Le gamin jeta un regard complice à Crossweil.
« Vous savez qui nous sommes, n’est-ce pas ? Laissez-nous partir. »
« … » Crossweil avait réfléchi en silence pendant un moment. Finalement, il décida de faire semblant de ne pas reconnaître le prince. « Je parie que tu n’es qu’un doppelgänger. »
« Quoi ? »
« Je n’ai aucune idée de qui tu es, et je ne me souviens pas t’avoir vu quelque part. Tu es un voleur qui a volé mon argent. Je t’emmène directement à la police. »
« Hein !? »
Le visage du sosie du prince s’était vidé de ses couleurs.
« A -Attendez ! Vous ne pouvez pas. Cela créerait un tollé ! »
« Je dirais que tu t’es déjà donné en spectacle par toi-même », répondit Crossweil.

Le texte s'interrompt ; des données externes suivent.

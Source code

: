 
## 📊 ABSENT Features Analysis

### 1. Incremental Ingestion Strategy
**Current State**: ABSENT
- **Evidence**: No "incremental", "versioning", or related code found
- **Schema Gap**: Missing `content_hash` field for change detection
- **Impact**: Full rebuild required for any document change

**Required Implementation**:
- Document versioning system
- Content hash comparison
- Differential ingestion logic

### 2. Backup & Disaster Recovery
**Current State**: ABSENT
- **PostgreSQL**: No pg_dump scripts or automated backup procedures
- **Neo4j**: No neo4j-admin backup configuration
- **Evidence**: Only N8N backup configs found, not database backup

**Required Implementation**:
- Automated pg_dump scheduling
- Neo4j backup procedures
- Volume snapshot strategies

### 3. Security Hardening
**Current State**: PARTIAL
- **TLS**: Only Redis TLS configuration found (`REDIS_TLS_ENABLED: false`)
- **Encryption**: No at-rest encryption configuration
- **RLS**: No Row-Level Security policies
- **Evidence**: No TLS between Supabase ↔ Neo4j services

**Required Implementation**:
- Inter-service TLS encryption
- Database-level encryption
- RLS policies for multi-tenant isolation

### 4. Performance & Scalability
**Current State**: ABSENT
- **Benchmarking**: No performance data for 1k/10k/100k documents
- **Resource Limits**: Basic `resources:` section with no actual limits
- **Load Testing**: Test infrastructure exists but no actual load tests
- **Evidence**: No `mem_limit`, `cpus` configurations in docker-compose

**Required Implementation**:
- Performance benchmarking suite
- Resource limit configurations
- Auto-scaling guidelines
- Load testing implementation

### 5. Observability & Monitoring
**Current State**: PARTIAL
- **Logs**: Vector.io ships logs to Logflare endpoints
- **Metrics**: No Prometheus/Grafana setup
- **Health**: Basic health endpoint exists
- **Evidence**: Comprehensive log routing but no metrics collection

« Nous n’avons rien voulu dire de mal ! »
« On dirait vraiment ce que dirait un criminel. Si je me souviens bien, le poste de police le plus proche est… »
« Attendez ! D’accord… alors, faisons un marché. Nous vous donnerons dix fois le montant de cette prime. Alors, s’il vous plaît, que ce soit la fin de l’histoire. »

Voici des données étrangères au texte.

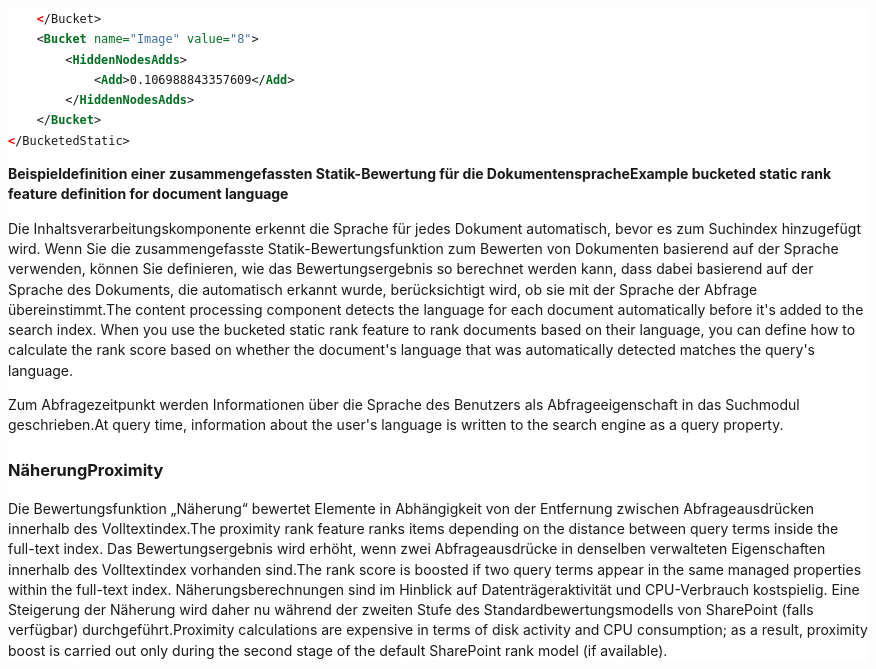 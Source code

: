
 ```xml
    </Bucket>
    <Bucket name="Image" value="8">
        <HiddenNodesAdds>
            <Add>0.106988843357609</Add>
        </HiddenNodesAdds>
    </Bucket>
</BucketedStatic>
```

 <span data-ttu-id="d09b9-228">**Beispieldefinition einer zusammengefassten Statik-Bewertung für die Dokumentensprache**</span><span class="sxs-lookup"><span data-stu-id="d09b9-228">**Example bucketed static rank feature definition for document language**</span></span>
  
    
    
<span data-ttu-id="d09b9-p124">Die Inhaltsverarbeitungskomponente erkennt die Sprache für jedes Dokument automatisch, bevor es zum Suchindex hinzugefügt wird. Wenn Sie die zusammengefasste Statik-Bewertungsfunktion zum Bewerten von Dokumenten basierend auf der Sprache verwenden, können Sie definieren, wie das Bewertungsergebnis so berechnet werden kann, dass dabei basierend auf der Sprache des Dokuments, die automatisch erkannt wurde, berücksichtigt wird, ob sie mit der Sprache der Abfrage übereinstimmt.</span><span class="sxs-lookup"><span data-stu-id="d09b9-p124">The content processing component detects the language for each document automatically before it's added to the search index. When you use the bucketed static rank feature to rank documents based on their language, you can define how to calculate the rank score based on whether the document's language that was automatically detected matches the query's language.</span></span>
  
    
    
<span data-ttu-id="d09b9-231">Zum Abfragezeitpunkt werden Informationen über die Sprache des Benutzers als Abfrageeigenschaft in das Suchmodul geschrieben.</span><span class="sxs-lookup"><span data-stu-id="d09b9-231">At query time, information about the user's language is written to the search engine as a query property.</span></span> 
  
    
    

### <a name="proximity"></a><span data-ttu-id="d09b9-232">Näherung</span><span class="sxs-lookup"><span data-stu-id="d09b9-232">Proximity</span></span>

<span data-ttu-id="d09b9-233">Die Bewertungsfunktion „Näherung“ bewertet Elemente in Abhängigkeit von der Entfernung zwischen Abfrageausdrücken innerhalb des Volltextindex.</span><span class="sxs-lookup"><span data-stu-id="d09b9-233">The proximity rank feature ranks items depending on the distance between query terms inside the full-text index.</span></span> <span data-ttu-id="d09b9-234">Das Bewertungsergebnis wird erhöht, wenn zwei Abfrageausdrücke in denselben verwalteten Eigenschaften innerhalb des Volltextindex vorhanden sind.</span><span class="sxs-lookup"><span data-stu-id="d09b9-234">The rank score is boosted if two query terms appear in the same managed properties within the full-text index.</span></span> <span data-ttu-id="d09b9-235">Näherungsberechnungen sind im Hinblick auf Datenträgeraktivität und CPU-Verbrauch kostspielig. Eine Steigerung der Näherung wird daher nu während der zweiten Stufe des Standardbewertungsmodells von SharePoint (falls verfügbar) durchgeführt.</span><span class="sxs-lookup"><span data-stu-id="d09b9-235">Proximity calculations are expensive in terms of disk activity and CPU consumption; as a result, proximity boost is carried out only during the second stage of the default SharePoint rank model (if available).</span></span>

« Oh, où pourrait être un officier de police… ? »
« Écoutez-nous ! »
Le coupable commença à se débattre. Comme il était si maigre et si petit, il ne pouvait pas échapper à l’emprise de Crossweil, même s’il essayait de toutes ses forces.
« Tu veux me payer dix fois cette somme ? Alors pourquoi t’es-tu donné tant de mal pour le voler ? »
« C’est vrai ! Pour qui nous prenez-vous ? »
« Je n’en ai aucune idée », répondit Crossweil.
« Regardez ! Regardez notre visage ! »
Puisque l’enfant lui demandait simplement de regarder, il se tourna vers lui, observant son profil de près.
Eve avait qualifié son visage de « délicat », et il avait en effet une sorte de charme, avec ses longs cils et ses grandes pupilles adorables comme celles d’un chat. Il ne ressemblait ni à un garçon ni à une fille, il était androgyne.
« Le prince héritier Yunmelngen. »
« Oui ! »
« … On dirait presque que c’est toi, l’imposteur. Ajoutons donc la fraude à ta liste de crimes. »
« Non ! Non ! » Le gamin recommença à se débattre. « Vous ne voyez pas l’élégance sur notre visage, dans notre voix ? Elle suinte pratiquement de tout notre corps ! »
« Cela ne semble pas très “élégant” de se décrire ainsi. »
« … Nous vous mettons en garde. Si vous nous maltraitez encore, nous le dirons aux gardes. Est-ce ce que vous voulez ? »
« … ? » Crossweil ne comprenait pas où le voleur voulait en venir. Même si, à la moindre chance, ce gamin était important, le prince héritier n’était qu’un titre donné au successeur du trône dans ce pays.
« Vous êtes si discourtois », poursuit le garçon.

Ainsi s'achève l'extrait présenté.